Le 25 décembre 1819, après cette longue et fructueuse relâche, l'Uranie reprenait la mer et se dirigeait de manière à passer au sud de la Nouvelle-Zélande et de l'île Campbell pour gagner le cap Horn. Quelques jours plus tard, une dizaine de déportés fugitifs étaient découverts à bord, mais on était déjà trop éloigné de la Nouvelle-Hollande pour les y réintégrer.
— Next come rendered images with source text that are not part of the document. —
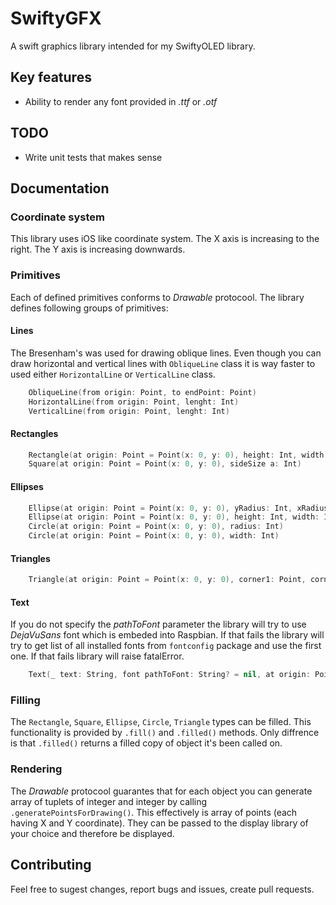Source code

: # SwiftyGFX

A swift graphics library intended for my SwiftyOLED library.

## Key features

* Ability to render any font provided in _.ttf_ or _.otf_

## TODO

* Write unit tests that makes sense

## Documentation

### Coordinate system

This library uses iOS like coordinate system. The X axis is increasing to the right. The Y axis is increasing downwards.

### Primitives

Each of defined primitives conforms to _Drawable_ protocool. The library defines following groups of primitives:

#### Lines

The Bresenham's was used for drawing oblique lines. Even though you can draw horizontal and vertical lines with `ObliqueLine` class it is way faster to used either `HorizontalLine` or `VerticalLine` class.

```swift
    ObliqueLine(from origin: Point, to endPoint: Point)
    HorizontalLine(from origin: Point, lenght: Int)
    VerticalLine(from origin: Point, lenght: Int)
```

#### Rectangles

```swift
    Rectangle(at origin: Point = Point(x: 0, y: 0), height: Int, width: Int)
    Square(at origin: Point = Point(x: 0, y: 0), sideSize a: Int)
```

#### Ellipses

```swift
    Ellipse(at origin: Point = Point(x: 0, y: 0), yRadius: Int, xRadius: Int)
    Ellipse(at origin: Point = Point(x: 0, y: 0), height: Int, width: Int)
    Circle(at origin: Point = Point(x: 0, y: 0), radius: Int)
    Circle(at origin: Point = Point(x: 0, y: 0), width: Int)
```

#### Triangles

```swift
    Triangle(at origin: Point = Point(x: 0, y: 0), corner1: Point, corner2: Point, corner3: Point)
```

#### Text

If you do not specify the _pathToFont_ parameter the library will try to use _DejaVuSans_ font which is embeded into Raspbian. If that fails the library will try to get list of all installed fonts from `fontconfig` package and use the first one. If that fails library will raise fatalError.

```swift
    Text(_ text: String, font pathToFont: String? = nil, at origin: Point = Point(x: 0, y: 0), pixelHeight: UInt32 = 16, pixelWidth: UInt32 = 16)

```

### Filling

The `Rectangle`, `Square`, `Ellipse`, `Circle`, `Triangle` types can be filled. This functionality is provided by `.fill()` and `.filled()` methods. Only diffrence is that `.filled()` returns a filled copy of object it's been called on.

### Rendering

The _Drawable_ protocool guarantes that for each object you can generate array of tuplets of integer and integer by calling `.generatePointsForDrawing()`. This effectively is array of points (each having X and Y coordinate). They can be passed to the display library of your choice and therefore be displayed. 

## Contributing

Feel free to sugest changes, report bugs and issues, create pull requests.

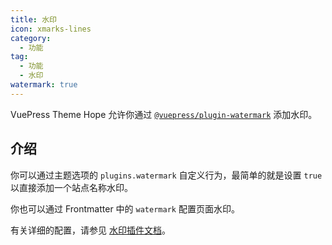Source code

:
 ```yaml
---
title: 水印
icon: xmarks-lines
category:
  - 功能
tag:
  - 功能
  - 水印
watermark: true
---
```


VuePress Theme Hope 允许你通过 [`@vuepress/plugin-watermark`][watermark] 添加水印。

<!-- more -->

## 介绍

你可以通过主题选项的 `plugins.watermark` 自定义行为，最简单的就是设置 `true` 以直接添加一个站点名称水印。

你也可以通过 Frontmatter 中的 `watermark` 配置页面水印。

有关详细的配置，请参见 [水印插件文档][watermark-config]。

[watermark]: https://ecosystem.vuejs.press/zh/plugins/features/watermark.html
[watermark-config]: https://ecosystem.vuejs.press/zh/plugins/features/watermark.html#options
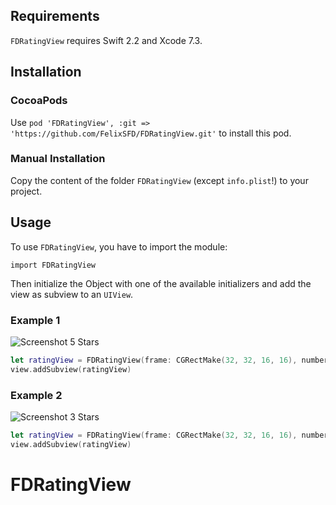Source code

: 
## Requirements
`FDRatingView` requires Swift 2.2 and Xcode 7.3.

## Installation
### CocoaPods
Use `pod 'FDRatingView', :git => 'https://github.com/FelixSFD/FDRatingView.git'` to install this pod.
### Manual Installation
Copy the content of the folder `FDRatingView` (except `info.plist`!) to your project.

## Usage
To use `FDRatingView`, you have to import the module:

`import FDRatingView`

Then initialize the Object with one of the available initializers and add the view as subview to an `UIView`.

### Example 1

![Screenshot 5 Stars](http://i.imgur.com/WlxcJty.png "Screenshot 5 Stars")

```swift
let ratingView = FDRatingView(frame: CGRectMake(32, 32, 16, 16), numberOfStars: 5, fillValue: 2.33, color: UIColor.redColor(), lineWidth:0.7, spacing:3.0)
view.addSubview(ratingView)
```

### Example 2

![Screenshot 3 Stars](http://i.imgur.com/cNZmnl3.png "Screenshot 3 Stars")

```swift
let ratingView = FDRatingView(frame: CGRectMake(32, 32, 16, 16), numberOfStars: 3, fillValue: 3, color: UIColor.blackColor())
view.addSubview(ratingView)
```
# FDRatingView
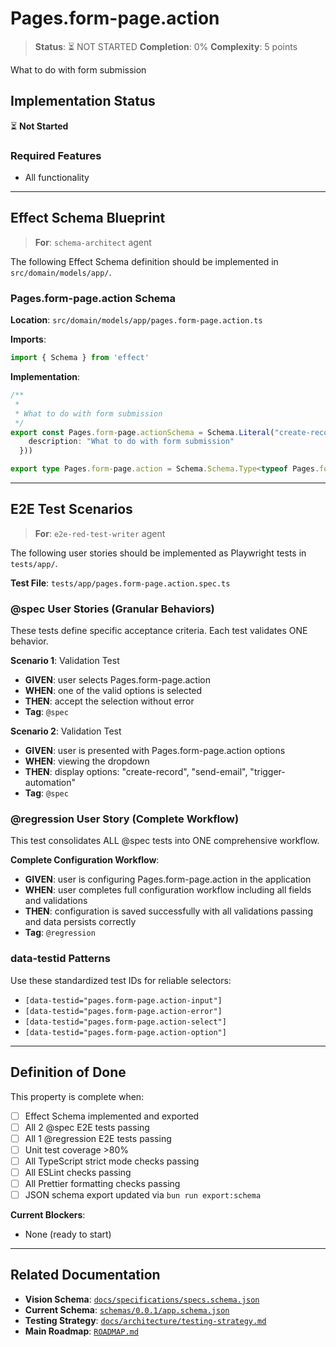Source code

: # Pages.form-page.action

> **Status**: ⏳ NOT STARTED
> **Completion**: 0%
> **Complexity**: 5 points

What to do with form submission

## Implementation Status

⏳ **Not Started**

### Required Features

- All functionality

---

## Effect Schema Blueprint

> **For**: `schema-architect` agent

The following Effect Schema definition should be implemented in `src/domain/models/app/`.

### Pages.form-page.action Schema

**Location**: `src/domain/models/app/pages.form-page.action.ts`

**Imports**:

```typescript
import { Schema } from 'effect'
```

**Implementation**:

```typescript
/**
 *
 * What to do with form submission
 */
export const Pages.form-page.actionSchema = Schema.Literal("create-record", "send-email", "trigger-automation").pipe(Schema.annotations({
    description: "What to do with form submission"
  }))

export type Pages.form-page.action = Schema.Schema.Type<typeof Pages.form-page.actionSchema>
```

---

## E2E Test Scenarios

> **For**: `e2e-red-test-writer` agent

The following user stories should be implemented as Playwright tests in `tests/app/`.

**Test File**: `tests/app/pages.form-page.action.spec.ts`

### @spec User Stories (Granular Behaviors)

These tests define specific acceptance criteria. Each test validates ONE behavior.

**Scenario 1**: Validation Test

- **GIVEN**: user selects Pages.form-page.action
- **WHEN**: one of the valid options is selected
- **THEN**: accept the selection without error
- **Tag**: `@spec`

**Scenario 2**: Validation Test

- **GIVEN**: user is presented with Pages.form-page.action options
- **WHEN**: viewing the dropdown
- **THEN**: display options: "create-record", "send-email", "trigger-automation"
- **Tag**: `@spec`

### @regression User Story (Complete Workflow)

This test consolidates ALL @spec tests into ONE comprehensive workflow.

**Complete Configuration Workflow**:

- **GIVEN**: user is configuring Pages.form-page.action in the application
- **WHEN**: user completes full configuration workflow including all fields and validations
- **THEN**: configuration is saved successfully with all validations passing and data persists correctly
- **Tag**: `@regression`

### data-testid Patterns

Use these standardized test IDs for reliable selectors:

- `[data-testid="pages.form-page.action-input"]`
- `[data-testid="pages.form-page.action-error"]`
- `[data-testid="pages.form-page.action-select"]`
- `[data-testid="pages.form-page.action-option"]`

---

## Definition of Done

This property is complete when:

- [ ] Effect Schema implemented and exported
- [ ] All 2 @spec E2E tests passing
- [ ] All 1 @regression E2E tests passing
- [ ] Unit test coverage >80%
- [ ] All TypeScript strict mode checks passing
- [ ] All ESLint checks passing
- [ ] All Prettier formatting checks passing
- [ ] JSON schema export updated via `bun run export:schema`

**Current Blockers**:

- None (ready to start)

---

## Related Documentation

- **Vision Schema**: [`docs/specifications/specs.schema.json`](../specs.schema.json)
- **Current Schema**: [`schemas/0.0.1/app.schema.json`](../../schemas/0.0.1/app.schema.json)
- **Testing Strategy**: [`docs/architecture/testing-strategy.md`](../../architecture/testing-strategy.md)
- **Main Roadmap**: [`ROADMAP.md`](../../../ROADMAP.md)
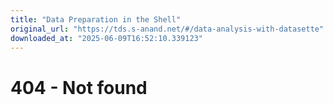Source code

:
 ```yaml
---
title: "Data Preparation in the Shell"
original_url: "https://tds.s-anand.net/#/data-analysis-with-datasette"
downloaded_at: "2025-06-09T16:52:10.339123"
---
```


404 - Not found
===============
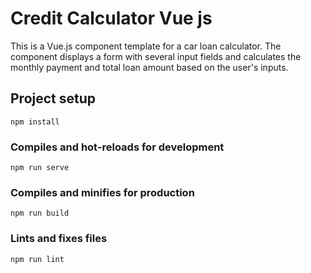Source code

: # Credit Calculator Vue js

This is a Vue.js component template for a car loan calculator. The component displays a form with several input fields and calculates the monthly payment and total loan amount based on the user's inputs.

## Project setup
```
npm install
```

### Compiles and hot-reloads for development
```
npm run serve
```

### Compiles and minifies for production
```
npm run build
```

### Lints and fixes files
```
npm run lint
```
Les côtes de la Terre de Feu furent atteintes, sans qu'aucun fait saillant soit à noter dans cette navigation constamment favorisée par le vent d'ouest. Le 5 février, fut aperçu le cap de la Désolation. Le cap Horn doublé sans entrave l'Uranie jeta l'ancre dans la baie de Bon-Succès, dont les bords, garnis d'arbres de haute futaie, arrosés de cascades, n'offraient pas cette aridité et cette désolation qui marquent en général ces tristes parages.
D'ailleurs, la station ne fut pas longue, et la corvette, reprenant sa route, ne tarda pas à embouquer le détroit de Lemaire au milieu d'une brume épaisse. Là elle fut accueillie par une grosse houle, un vent violent et une brume opaque qui confondait dans une même teinte la terre, la mer et le ciel.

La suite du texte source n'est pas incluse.